Le pagine dei principali giornali turchi e russi ieri facevano a gara a identificare nella rottura dei rapporti tra Ankara e Mosca il movente dietro l’assassinio dell’ambasciatore russo Andrey Karlov. L’opinione pubblica filo-governativa turca, in particolare, ha rilanciato la posizione di Ankara: nessun lupo solitario, dietro l’attacco armato ci sono soggetti interessati a far collassare la rinnovata alleanza con la Russia.

Occhi puntati, dunque, sul movimento dell’imam Gülen, già accusato di aver ordito il tentato golpe del 15 luglio. Sullo sfondo restano le altre ipotesi, in particolare quella che meglio aderirebbe alle parole pronunciate dall’attentatore: se effettivamente si è trattato di una vendetta per Aleppo, si apre una finestra sull’affiliazione o la simpatia per gli islamisti in questi giorni evacuati dalla città.

L’ipotesi spaventa il presidente Erdogan, sponsor islamista. Ma le dichiarazioni del giorno dopo dovrebbero tranquillizzarlo: Mosca non è intenzionata a rompere di nuovo con la Turchia, necessaria a chiudere il cerchio siriano escludendo gli Stati Uniti e i loro obiettivi mediorientali.

Le indagini sono in corso, ieri ad Ankara sono attivati gli uomini di Putin, un team dei servizi segreti che affiancherà le indagini turche. I 18 funzionari fanno parte del Comitato investigativo russo e del Ministero degli Esteri di Mosca, partiti dopo una telefonata tra il presidente Putin e Erdogan.

Di certo, per ora, si conosce il nome dell’attentatore, il 22enne Mevlut Mert Altintas, poliziotto anti-sommossa impiegato nei mesi passati nel distretto di Diyarbakir nelle operazioni contro la comunità kurda. Secondo alcuni, questo potrebbe essere un elemento non così insignificante: molti di questi reparti sono stati riempiti dal governo dell’Akp di soggetti con simpatie radicali, sunniti estremisti che vedono nel movimento kurdo un ostacolo all’unità nazionale.

Ma di Altintas, originario della provincia occidentale di Aydin, non si sa quasi nulla. E lui, “neutralizzato” dopo l’attacco al Centro di Arti Moderne di Ankara dove era entrato armato semplicemente mostrando il tesserino della polizia, non potrà parlare. Le autorità turche hanno già arrestato tutta la famiglia (padre, madre, sorelle, zio e anche il coinquilino, un poliziotto) perché sospettata di complicità.

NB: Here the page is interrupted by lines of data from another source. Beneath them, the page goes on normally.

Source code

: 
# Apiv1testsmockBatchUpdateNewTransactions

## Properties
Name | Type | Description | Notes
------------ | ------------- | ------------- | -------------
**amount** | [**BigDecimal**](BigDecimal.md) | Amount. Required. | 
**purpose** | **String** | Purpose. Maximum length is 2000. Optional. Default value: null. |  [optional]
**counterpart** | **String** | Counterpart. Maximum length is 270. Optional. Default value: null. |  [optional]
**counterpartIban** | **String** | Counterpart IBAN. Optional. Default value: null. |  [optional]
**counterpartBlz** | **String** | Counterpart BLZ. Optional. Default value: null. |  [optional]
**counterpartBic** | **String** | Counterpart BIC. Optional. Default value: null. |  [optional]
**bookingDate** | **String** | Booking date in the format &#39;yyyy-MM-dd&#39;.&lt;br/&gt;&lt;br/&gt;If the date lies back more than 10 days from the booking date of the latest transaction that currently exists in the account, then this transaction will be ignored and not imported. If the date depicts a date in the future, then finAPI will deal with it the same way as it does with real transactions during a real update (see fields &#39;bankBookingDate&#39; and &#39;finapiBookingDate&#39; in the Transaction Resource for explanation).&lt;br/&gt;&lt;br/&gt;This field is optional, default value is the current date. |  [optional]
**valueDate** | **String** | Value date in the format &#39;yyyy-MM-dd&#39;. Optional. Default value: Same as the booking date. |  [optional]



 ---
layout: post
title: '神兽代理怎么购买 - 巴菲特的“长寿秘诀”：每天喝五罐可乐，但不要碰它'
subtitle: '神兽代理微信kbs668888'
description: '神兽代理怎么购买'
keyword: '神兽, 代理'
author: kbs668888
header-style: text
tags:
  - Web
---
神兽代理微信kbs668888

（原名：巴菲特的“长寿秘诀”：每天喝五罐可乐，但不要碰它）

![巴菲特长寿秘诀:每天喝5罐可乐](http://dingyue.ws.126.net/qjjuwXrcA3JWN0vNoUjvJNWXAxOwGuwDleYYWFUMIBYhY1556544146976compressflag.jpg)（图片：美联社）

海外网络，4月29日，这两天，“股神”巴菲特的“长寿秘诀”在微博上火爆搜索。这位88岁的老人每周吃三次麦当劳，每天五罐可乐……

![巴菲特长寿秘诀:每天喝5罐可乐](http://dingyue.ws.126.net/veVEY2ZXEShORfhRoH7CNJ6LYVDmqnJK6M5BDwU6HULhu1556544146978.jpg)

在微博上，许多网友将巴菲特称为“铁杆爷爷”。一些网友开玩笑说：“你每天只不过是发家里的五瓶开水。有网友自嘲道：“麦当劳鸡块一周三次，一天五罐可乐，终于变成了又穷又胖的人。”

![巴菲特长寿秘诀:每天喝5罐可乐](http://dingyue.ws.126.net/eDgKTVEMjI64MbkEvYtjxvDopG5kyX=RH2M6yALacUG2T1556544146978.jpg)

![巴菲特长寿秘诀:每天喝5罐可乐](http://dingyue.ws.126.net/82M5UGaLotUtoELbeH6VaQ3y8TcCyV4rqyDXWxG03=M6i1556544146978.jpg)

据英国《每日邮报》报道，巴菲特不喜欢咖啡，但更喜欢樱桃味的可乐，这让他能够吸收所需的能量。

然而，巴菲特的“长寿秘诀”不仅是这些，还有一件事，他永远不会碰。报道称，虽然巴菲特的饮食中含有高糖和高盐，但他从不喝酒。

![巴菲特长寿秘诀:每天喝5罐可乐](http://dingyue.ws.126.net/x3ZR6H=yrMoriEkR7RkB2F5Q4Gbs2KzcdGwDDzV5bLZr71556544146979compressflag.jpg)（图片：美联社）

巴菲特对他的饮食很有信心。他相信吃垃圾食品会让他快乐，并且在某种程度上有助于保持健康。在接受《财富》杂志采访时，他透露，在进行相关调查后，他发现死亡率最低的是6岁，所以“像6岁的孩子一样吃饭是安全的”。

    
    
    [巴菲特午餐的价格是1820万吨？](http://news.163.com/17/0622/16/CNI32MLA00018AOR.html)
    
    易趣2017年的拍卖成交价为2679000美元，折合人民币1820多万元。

Dietro sta la ricerca della verità ambita, l’affiliazione gulenista utile a salvaguardare i rapporti con la Russia e magari anche ad ottenerne il sostegno nella campagna epurativa in corso da 5 mesi. Utile a tali propositi è proprio lo zio, che lavorava in una scuola considerata vicina a Gülen e chiusa durante le purghe che hanno investito il paese.

E utili sono i libri che sarebbero stati trovati a casa di Altintas durante la perquisizione e, secondo l’agenzia turca Anadolu, relativi al movimento Hizmet e ad al Qaeda (che, al contrario, fa pensare ad un’ispirazione jihadista, la stessa dell’ex al-Nusra).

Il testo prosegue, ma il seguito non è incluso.